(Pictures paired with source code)
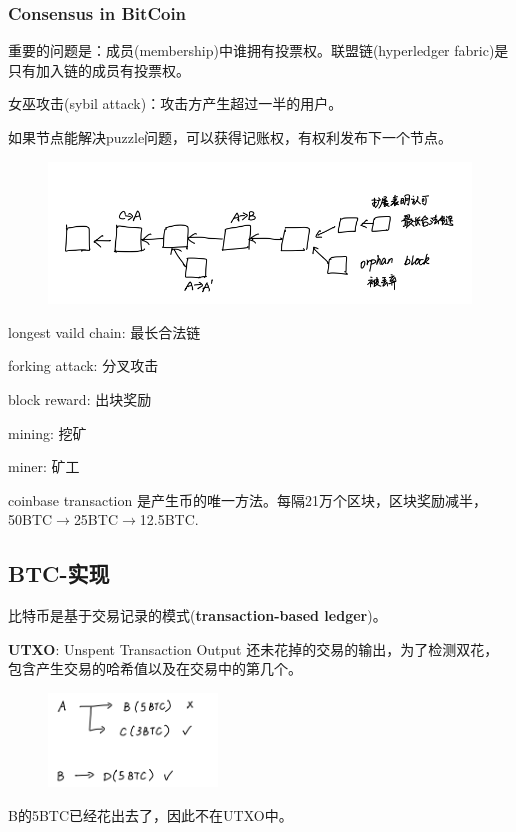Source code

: \documentclass[10pt]{ctexart}
\begin{document}
\subsubsection{Consensus in BitCoin}
重要的问题是：成员(membership)中谁拥有投票权。联盟链(hyperledger fabric)是只有加入链的成员有投票权。

女巫攻击(sybil attack)：攻击方产生超过一半的用户。

如果节点能解决puzzle问题，可以获得记账权，有权利发布下一个节点。
\begin{figure}[H]
    \centering
    \includegraphics[width=1\textwidth]{courses/区块链技术与应用/lecture4/img7.png} 
\end{figure}
longest vaild chain: 最长合法链

forking attack: 分叉攻击

block reward: 出块奖励

mining: 挖矿

miner: 矿工

coinbase transaction 是产生币的唯一方法。每隔21万个区块，区块奖励减半，50BTC$\rightarrow$25BTC$\rightarrow$12.5BTC.
\subsection{BTC-实现}
比特币是基于交易记录的模式(\textbf{transaction-based ledger})。

\textbf{UTXO}: Unspent Transaction Output 还未花掉的交易的输出，为了检测双花，包含产生交易的哈希值以及在交易中的第几个。
\begin{figure}[H]
    \centering
    \includegraphics[width=0.4\textwidth]{courses/区块链技术与应用/lecture5/img1.png} 
\end{figure}
B的5BTC已经花出去了，因此不在UTXO中。
\end{document}
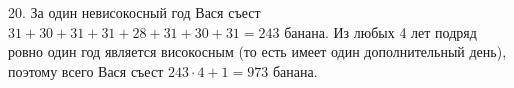 20. За один невисокосный год Вася съест $31+30+31+31+28+31+30+31=243$ банана. Из любых 4 лет подряд ровно один год является високосным (то есть имеет один дополнительный день), поэтому всего Вася съест $243\cdot4+1=973$ банана.\\
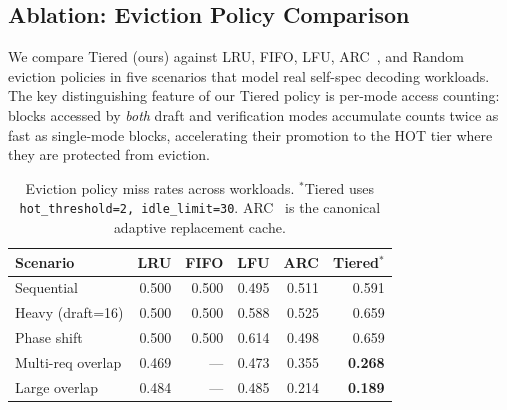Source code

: \documentclass[review]{elsarticle}
\theoremstyle{definition}
\theoremstyle{remark}
\begin{document}
\subsection{Ablation: Eviction Policy Comparison}
\label{sec:eval-eviction}

We compare Tiered (ours) against LRU, FIFO, LFU, ARC~\cite{arc2003}, and Random eviction
policies in five scenarios that model real self-spec decoding
workloads. The key distinguishing feature of our Tiered policy is
per-mode access counting: blocks accessed by \emph{both} draft and
verification modes accumulate counts twice as fast as single-mode
blocks, accelerating their promotion to the HOT tier where they are
protected from eviction.

\begin{table}[t]
\centering
\caption{Eviction policy miss rates across workloads.
$^{*}$Tiered uses \texttt{hot\_threshold=2, idle\_limit=30}. ARC~\cite{arc2003} is the canonical adaptive replacement cache.}
\label{tab:eviction}
\begin{tabular}{lrrrrr}
\toprule
Scenario & LRU & FIFO & LFU & ARC & \textbf{Tiered}$^{*}$ \\
\midrule
Sequential & 0.500 & 0.500 & 0.495 & 0.511 & 0.591 \\
Heavy (draft=16) & 0.500 & 0.500 & 0.588 & 0.525 & 0.659 \\
Phase shift & 0.500 & 0.500 & 0.614 & 0.498 & 0.659 \\
\midrule
Multi-req overlap & 0.469 & --- & 0.473 & 0.355 & \textbf{0.268} \\
Large overlap & 0.484 & --- & 0.485 & 0.214 & \textbf{0.189} \\
\bottomrule
\end{tabular}
\end{table}
\end{document}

Task details: From top to bottom, restate the records above exactly and omit every picture.

Answer to this exercise:
Source code

: \documentclass[10pt]{ctexart}
\begin{document}
\subsubsection{Consensus in BitCoin}
重要的问题是：成员(membership)中谁拥有投票权。联盟链(hyperledger fabric)是只有加入链的成员有投票权。

女巫攻击(sybil attack)：攻击方产生超过一半的用户。

如果节点能解决puzzle问题，可以获得记账权，有权利发布下一个节点。
\begin{figure}[H]
    \centering
    \includegraphics[width=1\textwidth]{courses/区块链技术与应用/lecture4/img7.png} 
\end{figure}
longest vaild chain: 最长合法链

forking attack: 分叉攻击

block reward: 出块奖励

mining: 挖矿

miner: 矿工

coinbase transaction 是产生币的唯一方法。每隔21万个区块，区块奖励减半，50BTC$\rightarrow$25BTC$\rightarrow$12.5BTC.
\subsection{BTC-实现}
比特币是基于交易记录的模式(\textbf{transaction-based ledger})。

\textbf{UTXO}: Unspent Transaction Output 还未花掉的交易的输出，为了检测双花，包含产生交易的哈希值以及在交易中的第几个。
\begin{figure}[H]
    \centering
    \includegraphics[width=0.4\textwidth]{courses/区块链技术与应用/lecture5/img1.png} 
\end{figure}
B的5BTC已经花出去了，因此不在UTXO中。
\end{document}
 20. За один невисокосный год Вася съест $31+30+31+31+28+31+30+31=243$ банана. Из любых 4 лет подряд ровно один год является високосным (то есть имеет один дополнительный день), поэтому всего Вася съест $243\cdot4+1=973$ банана.\\
Source code

: \documentclass[review]{elsarticle}
\theoremstyle{definition}
\theoremstyle{remark}
\begin{document}
\subsection{Ablation: Eviction Policy Comparison}
\label{sec:eval-eviction}

We compare Tiered (ours) against LRU, FIFO, LFU, ARC~\cite{arc2003}, and Random eviction
policies in five scenarios that model real self-spec decoding
workloads. The key distinguishing feature of our Tiered policy is
per-mode access counting: blocks accessed by \emph{both} draft and
verification modes accumulate counts twice as fast as single-mode
blocks, accelerating their promotion to the HOT tier where they are
protected from eviction.

\begin{table}[t]
\centering
\caption{Eviction policy miss rates across workloads.
$^{*}$Tiered uses \texttt{hot\_threshold=2, idle\_limit=30}. ARC~\cite{arc2003} is the canonical adaptive replacement cache.}
\label{tab:eviction}
\begin{tabular}{lrrrrr}
\toprule
Scenario & LRU & FIFO & LFU & ARC & \textbf{Tiered}$^{*}$ \\
\midrule
Sequential & 0.500 & 0.500 & 0.495 & 0.511 & 0.591 \\
Heavy (draft=16) & 0.500 & 0.500 & 0.588 & 0.525 & 0.659 \\
Phase shift & 0.500 & 0.500 & 0.614 & 0.498 & 0.659 \\
\midrule
Multi-req overlap & 0.469 & --- & 0.473 & 0.355 & \textbf{0.268} \\
Large overlap & 0.484 & --- & 0.485 & 0.214 & \textbf{0.189} \\
\bottomrule
\end{tabular}
\end{table}
\end{document}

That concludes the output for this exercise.